As much as a third of African American students currently attend schools that are more than 90 percent black, according to studies. What's more, a third of black students and Latino students attend schools where at least 75 percent of pupils receive free or discounted lunch, indicating a disproportionate share of poor children.

For decades, educators and sociologists have documented the disadvantages to minority children being taught in segregated classrooms, and the long term and short term educational benefits of integration for children of color. But we have neglected the strong evidence that white students also benefit from school diversity.

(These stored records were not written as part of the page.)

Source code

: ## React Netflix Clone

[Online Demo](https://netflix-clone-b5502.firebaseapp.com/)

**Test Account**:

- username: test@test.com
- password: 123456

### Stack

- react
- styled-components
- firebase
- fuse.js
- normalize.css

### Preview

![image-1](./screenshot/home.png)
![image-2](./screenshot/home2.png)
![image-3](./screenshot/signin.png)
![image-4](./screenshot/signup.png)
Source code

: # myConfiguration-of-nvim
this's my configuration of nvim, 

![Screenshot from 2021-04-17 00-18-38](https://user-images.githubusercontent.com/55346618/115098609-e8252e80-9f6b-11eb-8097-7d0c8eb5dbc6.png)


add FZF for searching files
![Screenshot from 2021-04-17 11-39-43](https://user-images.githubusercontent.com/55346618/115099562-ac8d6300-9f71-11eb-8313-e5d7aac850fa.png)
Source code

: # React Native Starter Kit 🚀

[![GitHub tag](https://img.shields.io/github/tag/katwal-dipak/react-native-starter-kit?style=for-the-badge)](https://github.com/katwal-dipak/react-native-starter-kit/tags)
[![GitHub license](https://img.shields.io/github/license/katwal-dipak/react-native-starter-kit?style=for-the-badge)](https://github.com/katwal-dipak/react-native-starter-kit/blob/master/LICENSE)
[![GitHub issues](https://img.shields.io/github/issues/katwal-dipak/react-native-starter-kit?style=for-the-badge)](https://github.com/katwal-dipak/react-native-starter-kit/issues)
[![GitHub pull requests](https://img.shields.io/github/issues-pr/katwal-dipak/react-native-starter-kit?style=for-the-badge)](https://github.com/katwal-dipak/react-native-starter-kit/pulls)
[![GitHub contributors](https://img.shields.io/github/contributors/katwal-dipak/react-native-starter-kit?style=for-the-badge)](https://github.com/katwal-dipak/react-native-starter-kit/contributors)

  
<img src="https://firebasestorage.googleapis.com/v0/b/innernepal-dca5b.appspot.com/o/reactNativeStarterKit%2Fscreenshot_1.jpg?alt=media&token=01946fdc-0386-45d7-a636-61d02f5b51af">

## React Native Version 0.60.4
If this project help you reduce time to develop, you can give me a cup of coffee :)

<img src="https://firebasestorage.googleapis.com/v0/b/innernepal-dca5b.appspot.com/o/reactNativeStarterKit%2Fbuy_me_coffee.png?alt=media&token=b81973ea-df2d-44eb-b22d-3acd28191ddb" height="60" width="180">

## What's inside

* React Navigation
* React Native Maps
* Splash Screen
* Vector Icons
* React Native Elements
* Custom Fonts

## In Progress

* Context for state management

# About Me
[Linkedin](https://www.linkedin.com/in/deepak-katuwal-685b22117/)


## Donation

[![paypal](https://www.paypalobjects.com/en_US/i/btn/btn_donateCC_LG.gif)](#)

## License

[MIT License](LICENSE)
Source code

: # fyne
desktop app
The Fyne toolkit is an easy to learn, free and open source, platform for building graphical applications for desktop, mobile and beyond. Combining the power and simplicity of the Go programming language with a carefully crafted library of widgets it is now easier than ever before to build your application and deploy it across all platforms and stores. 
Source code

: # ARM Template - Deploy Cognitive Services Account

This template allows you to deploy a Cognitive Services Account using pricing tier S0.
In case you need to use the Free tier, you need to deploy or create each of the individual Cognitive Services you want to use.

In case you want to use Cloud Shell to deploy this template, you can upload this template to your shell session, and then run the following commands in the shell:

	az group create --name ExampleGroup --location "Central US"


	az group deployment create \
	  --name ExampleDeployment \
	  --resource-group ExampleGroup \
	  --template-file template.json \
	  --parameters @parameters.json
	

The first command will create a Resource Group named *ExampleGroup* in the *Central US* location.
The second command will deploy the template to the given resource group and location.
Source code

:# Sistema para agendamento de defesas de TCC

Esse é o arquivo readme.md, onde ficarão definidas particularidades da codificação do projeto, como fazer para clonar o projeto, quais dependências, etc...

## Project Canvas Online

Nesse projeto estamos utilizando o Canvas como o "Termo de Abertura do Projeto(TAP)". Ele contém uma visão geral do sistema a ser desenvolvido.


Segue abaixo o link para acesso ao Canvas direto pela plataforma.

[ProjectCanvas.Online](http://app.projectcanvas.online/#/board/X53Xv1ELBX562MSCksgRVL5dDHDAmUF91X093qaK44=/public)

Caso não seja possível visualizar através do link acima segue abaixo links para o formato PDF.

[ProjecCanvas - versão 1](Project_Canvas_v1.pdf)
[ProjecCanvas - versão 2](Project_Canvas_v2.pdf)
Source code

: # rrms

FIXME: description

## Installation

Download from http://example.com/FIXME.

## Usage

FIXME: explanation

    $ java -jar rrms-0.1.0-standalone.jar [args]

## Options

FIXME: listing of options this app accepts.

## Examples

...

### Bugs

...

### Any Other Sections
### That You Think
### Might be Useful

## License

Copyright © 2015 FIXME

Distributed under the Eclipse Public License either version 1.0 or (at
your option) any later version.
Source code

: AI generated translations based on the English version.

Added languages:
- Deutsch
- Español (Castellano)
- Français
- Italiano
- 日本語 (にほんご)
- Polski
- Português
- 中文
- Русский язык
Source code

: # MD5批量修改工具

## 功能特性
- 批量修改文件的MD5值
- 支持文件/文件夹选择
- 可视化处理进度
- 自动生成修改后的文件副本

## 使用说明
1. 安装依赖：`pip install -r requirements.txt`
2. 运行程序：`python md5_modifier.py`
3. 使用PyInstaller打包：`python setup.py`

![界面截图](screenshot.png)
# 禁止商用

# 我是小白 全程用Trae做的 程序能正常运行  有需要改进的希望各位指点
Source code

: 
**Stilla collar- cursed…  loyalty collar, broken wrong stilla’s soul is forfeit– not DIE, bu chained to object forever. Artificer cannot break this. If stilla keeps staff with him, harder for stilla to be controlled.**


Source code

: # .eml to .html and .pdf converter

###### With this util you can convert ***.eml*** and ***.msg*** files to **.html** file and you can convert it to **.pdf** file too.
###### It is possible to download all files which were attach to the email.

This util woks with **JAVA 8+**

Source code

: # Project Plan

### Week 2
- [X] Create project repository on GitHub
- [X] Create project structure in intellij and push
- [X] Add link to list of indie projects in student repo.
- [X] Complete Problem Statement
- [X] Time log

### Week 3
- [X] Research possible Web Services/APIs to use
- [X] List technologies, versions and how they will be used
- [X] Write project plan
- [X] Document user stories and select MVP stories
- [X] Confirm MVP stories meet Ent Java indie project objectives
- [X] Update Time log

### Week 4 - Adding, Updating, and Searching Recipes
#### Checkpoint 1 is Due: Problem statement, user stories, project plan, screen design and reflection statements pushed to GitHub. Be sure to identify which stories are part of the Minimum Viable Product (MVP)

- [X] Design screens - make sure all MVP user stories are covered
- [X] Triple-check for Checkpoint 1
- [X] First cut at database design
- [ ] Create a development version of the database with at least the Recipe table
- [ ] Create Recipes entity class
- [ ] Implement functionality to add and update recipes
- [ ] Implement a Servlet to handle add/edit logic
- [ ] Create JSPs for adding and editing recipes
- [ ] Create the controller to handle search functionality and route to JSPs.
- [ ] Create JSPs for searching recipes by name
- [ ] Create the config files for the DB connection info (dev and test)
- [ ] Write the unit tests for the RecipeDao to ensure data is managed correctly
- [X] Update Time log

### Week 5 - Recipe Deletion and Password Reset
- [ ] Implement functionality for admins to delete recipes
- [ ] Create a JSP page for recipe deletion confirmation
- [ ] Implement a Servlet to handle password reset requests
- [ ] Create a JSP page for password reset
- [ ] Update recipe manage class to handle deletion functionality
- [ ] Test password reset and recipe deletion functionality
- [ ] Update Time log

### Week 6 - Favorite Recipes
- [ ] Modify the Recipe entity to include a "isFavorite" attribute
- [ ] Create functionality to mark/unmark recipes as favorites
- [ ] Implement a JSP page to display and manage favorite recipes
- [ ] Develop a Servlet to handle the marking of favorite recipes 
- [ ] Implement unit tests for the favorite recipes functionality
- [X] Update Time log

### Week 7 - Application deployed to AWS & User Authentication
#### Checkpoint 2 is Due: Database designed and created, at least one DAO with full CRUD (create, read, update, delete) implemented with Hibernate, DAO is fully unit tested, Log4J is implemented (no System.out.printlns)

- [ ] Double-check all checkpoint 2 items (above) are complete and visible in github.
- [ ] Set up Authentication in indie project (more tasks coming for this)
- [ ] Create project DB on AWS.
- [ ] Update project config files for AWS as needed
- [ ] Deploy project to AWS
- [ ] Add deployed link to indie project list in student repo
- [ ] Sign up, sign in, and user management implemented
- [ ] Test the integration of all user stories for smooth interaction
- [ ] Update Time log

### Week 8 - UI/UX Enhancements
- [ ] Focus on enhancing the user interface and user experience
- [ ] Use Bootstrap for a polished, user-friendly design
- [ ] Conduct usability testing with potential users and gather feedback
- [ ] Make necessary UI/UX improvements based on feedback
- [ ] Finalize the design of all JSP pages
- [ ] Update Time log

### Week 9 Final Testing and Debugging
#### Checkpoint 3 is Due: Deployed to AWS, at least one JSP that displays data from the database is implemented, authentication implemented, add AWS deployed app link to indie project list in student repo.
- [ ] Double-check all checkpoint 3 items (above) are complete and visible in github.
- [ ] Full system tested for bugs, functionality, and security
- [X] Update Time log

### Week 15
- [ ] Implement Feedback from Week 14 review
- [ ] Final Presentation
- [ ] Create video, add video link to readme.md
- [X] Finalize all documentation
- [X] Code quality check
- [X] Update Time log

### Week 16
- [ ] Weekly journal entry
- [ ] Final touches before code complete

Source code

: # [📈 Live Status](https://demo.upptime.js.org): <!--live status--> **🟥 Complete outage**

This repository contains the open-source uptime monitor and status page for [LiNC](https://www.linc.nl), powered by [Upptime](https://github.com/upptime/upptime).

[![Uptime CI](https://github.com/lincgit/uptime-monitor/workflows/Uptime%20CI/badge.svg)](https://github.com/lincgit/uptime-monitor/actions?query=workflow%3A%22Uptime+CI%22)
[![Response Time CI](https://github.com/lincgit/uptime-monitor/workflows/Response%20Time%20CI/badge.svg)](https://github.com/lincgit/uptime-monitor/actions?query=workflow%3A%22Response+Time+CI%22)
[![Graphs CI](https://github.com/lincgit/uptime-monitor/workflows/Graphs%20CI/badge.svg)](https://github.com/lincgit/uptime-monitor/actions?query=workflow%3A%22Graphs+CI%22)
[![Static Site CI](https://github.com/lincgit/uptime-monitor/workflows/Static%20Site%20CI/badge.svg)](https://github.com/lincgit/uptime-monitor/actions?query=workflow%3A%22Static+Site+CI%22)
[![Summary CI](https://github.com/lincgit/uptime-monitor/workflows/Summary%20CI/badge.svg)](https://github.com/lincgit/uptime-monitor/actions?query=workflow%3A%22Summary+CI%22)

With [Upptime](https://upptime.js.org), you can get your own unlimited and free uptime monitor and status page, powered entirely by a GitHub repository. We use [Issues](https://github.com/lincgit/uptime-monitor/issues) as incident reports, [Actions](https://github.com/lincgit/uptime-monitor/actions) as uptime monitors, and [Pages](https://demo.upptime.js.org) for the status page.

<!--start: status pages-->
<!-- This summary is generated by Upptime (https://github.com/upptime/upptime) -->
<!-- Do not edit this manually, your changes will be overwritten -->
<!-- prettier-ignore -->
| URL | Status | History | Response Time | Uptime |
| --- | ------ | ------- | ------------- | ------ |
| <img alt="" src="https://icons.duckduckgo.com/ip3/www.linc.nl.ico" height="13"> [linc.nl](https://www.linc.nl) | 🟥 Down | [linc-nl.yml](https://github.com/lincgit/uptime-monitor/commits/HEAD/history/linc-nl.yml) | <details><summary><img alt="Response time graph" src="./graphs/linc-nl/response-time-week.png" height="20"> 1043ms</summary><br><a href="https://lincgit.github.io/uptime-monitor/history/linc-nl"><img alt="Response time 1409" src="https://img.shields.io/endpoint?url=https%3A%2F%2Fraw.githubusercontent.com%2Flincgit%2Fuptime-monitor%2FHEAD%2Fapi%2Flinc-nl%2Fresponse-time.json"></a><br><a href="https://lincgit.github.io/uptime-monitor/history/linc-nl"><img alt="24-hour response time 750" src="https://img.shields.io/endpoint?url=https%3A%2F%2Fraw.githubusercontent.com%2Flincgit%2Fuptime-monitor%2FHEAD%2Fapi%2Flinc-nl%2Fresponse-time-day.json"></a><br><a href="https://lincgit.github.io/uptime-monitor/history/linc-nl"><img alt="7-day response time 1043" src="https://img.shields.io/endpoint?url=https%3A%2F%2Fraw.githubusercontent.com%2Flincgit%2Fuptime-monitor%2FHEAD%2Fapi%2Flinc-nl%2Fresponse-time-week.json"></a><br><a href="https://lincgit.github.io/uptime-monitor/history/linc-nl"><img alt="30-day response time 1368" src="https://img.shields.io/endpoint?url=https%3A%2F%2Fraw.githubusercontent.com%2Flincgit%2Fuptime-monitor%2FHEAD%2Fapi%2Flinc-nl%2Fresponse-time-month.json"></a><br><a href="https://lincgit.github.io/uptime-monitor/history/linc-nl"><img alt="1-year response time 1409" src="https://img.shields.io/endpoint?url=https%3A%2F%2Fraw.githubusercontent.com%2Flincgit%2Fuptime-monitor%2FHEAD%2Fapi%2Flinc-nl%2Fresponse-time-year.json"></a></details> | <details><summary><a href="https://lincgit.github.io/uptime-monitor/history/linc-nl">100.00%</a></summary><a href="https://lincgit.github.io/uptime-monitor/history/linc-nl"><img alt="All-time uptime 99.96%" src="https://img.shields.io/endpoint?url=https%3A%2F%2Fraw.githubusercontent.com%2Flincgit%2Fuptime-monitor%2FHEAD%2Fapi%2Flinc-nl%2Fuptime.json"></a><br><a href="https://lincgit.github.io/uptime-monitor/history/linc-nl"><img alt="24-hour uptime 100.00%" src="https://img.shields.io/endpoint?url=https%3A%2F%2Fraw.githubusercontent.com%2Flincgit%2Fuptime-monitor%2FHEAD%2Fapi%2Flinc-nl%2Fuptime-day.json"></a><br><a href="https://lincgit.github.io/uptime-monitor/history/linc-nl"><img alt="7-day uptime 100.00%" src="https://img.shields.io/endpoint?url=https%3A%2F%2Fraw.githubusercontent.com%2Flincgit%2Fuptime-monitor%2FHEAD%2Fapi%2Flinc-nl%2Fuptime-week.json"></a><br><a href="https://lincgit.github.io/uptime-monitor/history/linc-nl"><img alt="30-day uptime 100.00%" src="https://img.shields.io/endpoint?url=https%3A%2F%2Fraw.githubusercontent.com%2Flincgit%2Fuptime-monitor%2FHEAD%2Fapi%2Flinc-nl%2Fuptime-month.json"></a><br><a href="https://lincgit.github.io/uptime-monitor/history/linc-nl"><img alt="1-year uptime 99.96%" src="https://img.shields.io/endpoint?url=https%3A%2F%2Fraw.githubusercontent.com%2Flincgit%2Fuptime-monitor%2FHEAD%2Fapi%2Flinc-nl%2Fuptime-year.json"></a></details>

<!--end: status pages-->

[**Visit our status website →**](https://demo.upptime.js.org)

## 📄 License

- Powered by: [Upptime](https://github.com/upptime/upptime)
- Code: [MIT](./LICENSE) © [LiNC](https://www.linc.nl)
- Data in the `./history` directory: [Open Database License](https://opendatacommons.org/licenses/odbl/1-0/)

A recent research paper by the National Coalition on School Diversity (NCSD), "How Non-Minority Students Also Benefit from Racially Diverse Schools," concludes that white students benefit from attending multicultural schools in a number of ways. For instance, white students in diverse learning environments are exposed to complex classroom discussions and they also develop better critical thinking and problem-solving skills than their counterparts in racially homogenous schools.

The paper's author, Dr. Genevieve Siegel-Hawley, an assistant professor at the Virginia Commonwealth University School of Education and a member of NCSD's Research Advisory Panel, said white students in diverse learning environments are also more likely to understand issues of social injustice and exhibit lower levels of racial prejudice.

Her research challenges the longstanding notion that integrated schools serve the best interests of minorities exclusively.

White students won't be "dumbed down" by attending schools with black and brown peers. In fact, their test scores actually improve with diversity. According to NCSD's research review, an analysis of 59 social science articles about the impact of school demographics on math scores found that students from all racial and class backgrounds who attended integrated schools performed better in math at each grade level.

Moreover, the U.S. Supreme Court has recognized the advantages of multicultural learning environments, finding in the 2007 case Parents Involved in Community Schools v. Seattle School District #1, that school integration and reduction of racial isolation was a "compelling" government interest.

Clearly, as our nation grows increasingly diverse, it has never been more important than to push for further integration of our schools.

But integration has become a forgotten public policy, one that blacks and whites overwhelmingly say they want, but our leaders stop short of enacting practices that can make it happen. In 1942 only 33 percent of whites thought that blacks and whites should attend the same schools, while today a staggering 95 percent of whites support diverse schools. Yet, schools remain segregated and political support for school diversity programs is floundering.

To increase support for diverse schools, there must be more awareness of the benefits to all children, benefits that impact life outcomes long after they have graduated.

Racially homogenous schools aren't adequately preparing youths for the challenges they face in the world today. Surveys of white high school students in Jefferson County, Kentucky, found that 75 percent said that diverse classrooms enabled them to better understand different points of view. And two-thirds of these students said that their diverse learning environment left them feeling "very prepared" for a diverse workplace.

That's remarkable given that corporate America spends up to $300 million annually on diversity training to teach workers how to interact with people from different backgrounds.

Today, whites make up just more than half of public school students nationwide, a sharp decline from 1970 when the number was 80 percent. The percentage is continuing to drop, underscoring the need to re-energize the push to establish integrated schools so that students from all walks of life can benefit.

Here's more proof of the role that diverse schools play in quality of education: The racial achievement gap in schools narrowed the most ever in the late 1980s and early 1990s, according to the Civil Rights Project at the University of California, Los Angeles. It's not a coincidence that the time period marked the point when schools were the most integrated in our country's history.

Armed with this data, school integration must once again become a priority -- for our children, for our communities and for our future.

Philip Tegeler is executive director of the Policy & Race Research Action Council, a civil rights policy organization based in Washington, D.C.